In 2010, a new right rose in Europe. Parties that were or had become economically conservative and socially liberal came to power despite the left blaming their free-market ideology for the financial crisis. Now, the tides are turning.
Denmark’s Christian Democrats and liberals were ousted in September of last year after a decade in government and replaced by a left-wing administration.
Theirs had been a minority government, supported in parliament by the far-right and nationalist Danish People’s Party which parted with other two right-wing parties on entitlement and labor market reforms. By positioning itself as the champion of pensioners and the working class, the People’s Party appealed to a constituency which increasingly mistrusted the typically pro-European and pro-globalization conservatives and liberals.
In the Netherlands, a similar administration took office in September 2010. The liberal party had won the elections on a platform of economic repair and formed a minority cabinet with the Christian Democrats who had lost half of their seats, many of them to Geert Wilders’ Freedom Party, ideologically equivalent to the Danish People’s Party.
Wilders supported the conservative-liberal coalition in parliament until this weekend when he rejected additional austerity measures.
The government had initially planned only the barest possible of spending cuts but was forced to consider steeper reductions to bring the deficit under 3 percent of gross domestic product in 2013 per European treaty rules.
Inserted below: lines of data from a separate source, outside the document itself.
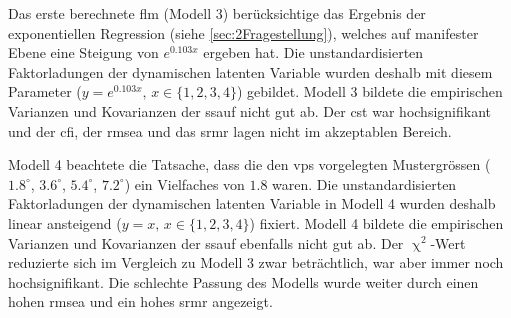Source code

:\documentclass[11pt, twoside, a4paper]{book}		%
\begin{document}
Das erste berechnete \gls{flm} (Modell 3) berücksichtige das Ergebnis der exponentiellen Regression (siehe \autoref{sec:2Fragestellung}), welches auf manifester Ebene eine Steigung von $e^{0.103x}$ ergeben hat. Die unstandardisierten Faktorladungen der dynamischen latenten Variable wurden deshalb mit diesem Parameter ($y=e^{0.103x},\,x\in\{1, 2, 3, 4\}$) gebildet. Modell 3 bildete die empirischen Varianzen und Kovarianzen der \gls{ssauf} nicht gut ab. Der \gls{cst} war hochsignifikant und der \gls{cfi}, der \gls{rmsea} und das \gls{srmr} lagen nicht im akzeptablen Bereich.

Modell 4 beachtete die Tatsache, dass die den \glspl{vp} vorgelegten Mustergrössen ($1.8^{\circ}$, $3.6^{\circ}$, $5.4^{\circ}$, $7.2^{\circ}$) ein Vielfaches von $1.8$ waren.
Die unstandardisierten Faktorladungen der dynamischen latenten Variable in Modell 4 wurden deshalb linear ansteigend ($y=x,\,x\in\{1, 2, 3, 4\}$) fixiert. Modell 4 bildete die empirischen Varianzen und Kovarianzen der \gls{ssauf} ebenfalls nicht gut ab. Der $\upchi^2$-Wert reduzierte sich im Vergleich zu Modell 3 zwar beträchtlich, war aber immer noch hochsignifikant. Die schlechte Passung des Modells wurde weiter durch einen hohen \gls{rmsea} und ein hohes \gls{srmr} angezeigt.
\end{document}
Now, it may have lost the legitimacy and the majority to do so.
Prime Minister Petr Nečas’s center-right government of the Czech Republic is also aiming to balance the budget by reining in health-care and pension spending and raising taxes but it too could lose the support of one of its coalition partners, raising the possibility of parliamentary elections as early as June.
Like their Dutch counterparts, the Czech right-wing parties never made the philosophical argument for smaller government. The left-wing opposition, rallying with trade unions in the streets against “devastating” cuts and “asocial reforms,” is winning the public debate.
The godfather of Europe’s new right-wing movement, David Cameron, remains fairly popular in the polls despite enacting policies that are similar to his beleaguered counterparts on the continent. His “detoxification” of the Conservative Party brand of one that cares only for the rich hasn’t stopped the Labour opposition from credibly arguing that his government doesn’t care for the little guy though. It is only because of Labour’s ineffectual leader Ed Miliband that the party hasn’t managed to mount a more convincing stand against British austerity.
Cameron’s position is far from enviable however. His lackluster austerity agenda has failed to wield significant results. The British economy remains in recession but the political and public resistance to further budget restraint is so high that it’s probably too late now for the coalition to change its tone and argue that it’s shrinking government for anything but pragmatic reasons.
Margaret Thatcher didn’t win three elections telling voters that she didn’t have a choice but to enact unpopular austerity measures. She convinced them that it was the right thing to do.
When times are tough, people will be inclined to vote for the party that seems to them capable of managing the nation’s finances. As soon as a crisis is averted, which many left-wing parties seem to believe is the case, the political managers lose their appeal. People don’t just care for policy. They crave for a politics of vision.
Austerity is not an ideology. It is a means to an end but when the end is left unsaid, who but a masochist would vote for it? The left, at least, has its appeal to “fairness.” Europe’s right hasn’t dared articulate an alternative vision for fear of appearing asocial and losing elections — and now it’s losing anyway.